> **Required work**:
Show each line of the entries below in which the word "exist" appears.

> **Input for this task**:
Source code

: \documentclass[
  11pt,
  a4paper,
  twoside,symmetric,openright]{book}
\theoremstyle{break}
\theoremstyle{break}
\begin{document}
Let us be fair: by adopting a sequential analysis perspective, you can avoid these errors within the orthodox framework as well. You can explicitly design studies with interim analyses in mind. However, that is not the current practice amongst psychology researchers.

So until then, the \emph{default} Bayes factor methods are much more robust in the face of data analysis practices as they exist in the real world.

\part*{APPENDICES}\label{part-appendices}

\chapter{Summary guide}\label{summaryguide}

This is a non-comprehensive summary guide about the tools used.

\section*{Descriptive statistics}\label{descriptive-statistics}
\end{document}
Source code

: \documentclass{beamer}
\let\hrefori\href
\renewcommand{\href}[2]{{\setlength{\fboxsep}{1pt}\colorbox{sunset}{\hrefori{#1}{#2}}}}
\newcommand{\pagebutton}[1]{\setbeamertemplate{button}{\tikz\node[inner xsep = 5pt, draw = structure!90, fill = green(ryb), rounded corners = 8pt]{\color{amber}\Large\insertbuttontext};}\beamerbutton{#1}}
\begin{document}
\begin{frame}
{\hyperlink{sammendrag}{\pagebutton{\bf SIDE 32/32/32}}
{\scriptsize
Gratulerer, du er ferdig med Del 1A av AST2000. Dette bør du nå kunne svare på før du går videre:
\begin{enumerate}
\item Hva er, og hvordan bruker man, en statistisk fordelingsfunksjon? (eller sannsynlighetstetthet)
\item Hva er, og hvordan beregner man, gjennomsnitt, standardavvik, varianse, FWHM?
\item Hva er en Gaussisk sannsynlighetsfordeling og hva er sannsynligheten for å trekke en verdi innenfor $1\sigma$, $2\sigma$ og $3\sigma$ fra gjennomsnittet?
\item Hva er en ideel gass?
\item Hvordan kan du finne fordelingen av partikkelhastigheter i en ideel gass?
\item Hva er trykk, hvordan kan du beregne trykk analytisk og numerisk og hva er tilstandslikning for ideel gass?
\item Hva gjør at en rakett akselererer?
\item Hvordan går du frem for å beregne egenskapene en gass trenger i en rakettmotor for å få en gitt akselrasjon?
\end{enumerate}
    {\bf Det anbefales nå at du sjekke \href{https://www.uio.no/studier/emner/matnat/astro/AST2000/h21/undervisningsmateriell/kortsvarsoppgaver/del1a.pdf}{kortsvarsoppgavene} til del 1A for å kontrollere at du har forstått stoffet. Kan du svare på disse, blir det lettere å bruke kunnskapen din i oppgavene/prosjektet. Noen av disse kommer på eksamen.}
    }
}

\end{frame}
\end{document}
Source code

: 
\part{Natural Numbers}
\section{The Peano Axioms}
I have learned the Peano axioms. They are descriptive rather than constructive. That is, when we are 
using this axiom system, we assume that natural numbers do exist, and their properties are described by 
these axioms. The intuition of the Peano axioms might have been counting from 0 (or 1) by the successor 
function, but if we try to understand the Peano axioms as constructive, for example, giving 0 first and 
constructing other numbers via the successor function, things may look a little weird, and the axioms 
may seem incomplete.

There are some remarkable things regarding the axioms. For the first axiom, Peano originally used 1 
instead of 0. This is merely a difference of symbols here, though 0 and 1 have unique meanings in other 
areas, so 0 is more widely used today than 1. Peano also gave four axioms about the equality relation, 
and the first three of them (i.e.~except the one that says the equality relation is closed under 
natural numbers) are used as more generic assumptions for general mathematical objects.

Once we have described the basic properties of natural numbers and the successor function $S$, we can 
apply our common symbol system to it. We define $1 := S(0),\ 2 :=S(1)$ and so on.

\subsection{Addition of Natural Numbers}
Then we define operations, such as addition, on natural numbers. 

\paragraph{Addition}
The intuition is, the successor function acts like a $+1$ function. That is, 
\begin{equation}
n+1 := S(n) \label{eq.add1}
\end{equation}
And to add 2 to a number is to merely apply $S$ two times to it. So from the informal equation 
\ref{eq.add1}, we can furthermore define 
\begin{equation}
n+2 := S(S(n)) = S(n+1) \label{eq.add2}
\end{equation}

> **Output of the exercise**:
So until then, the \emph{default} Bayes factor methods are much more robust in the face of data analysis practices as they exist in the real world.
using this axiom system, we assume that natural numbers do exist, and their properties are described by 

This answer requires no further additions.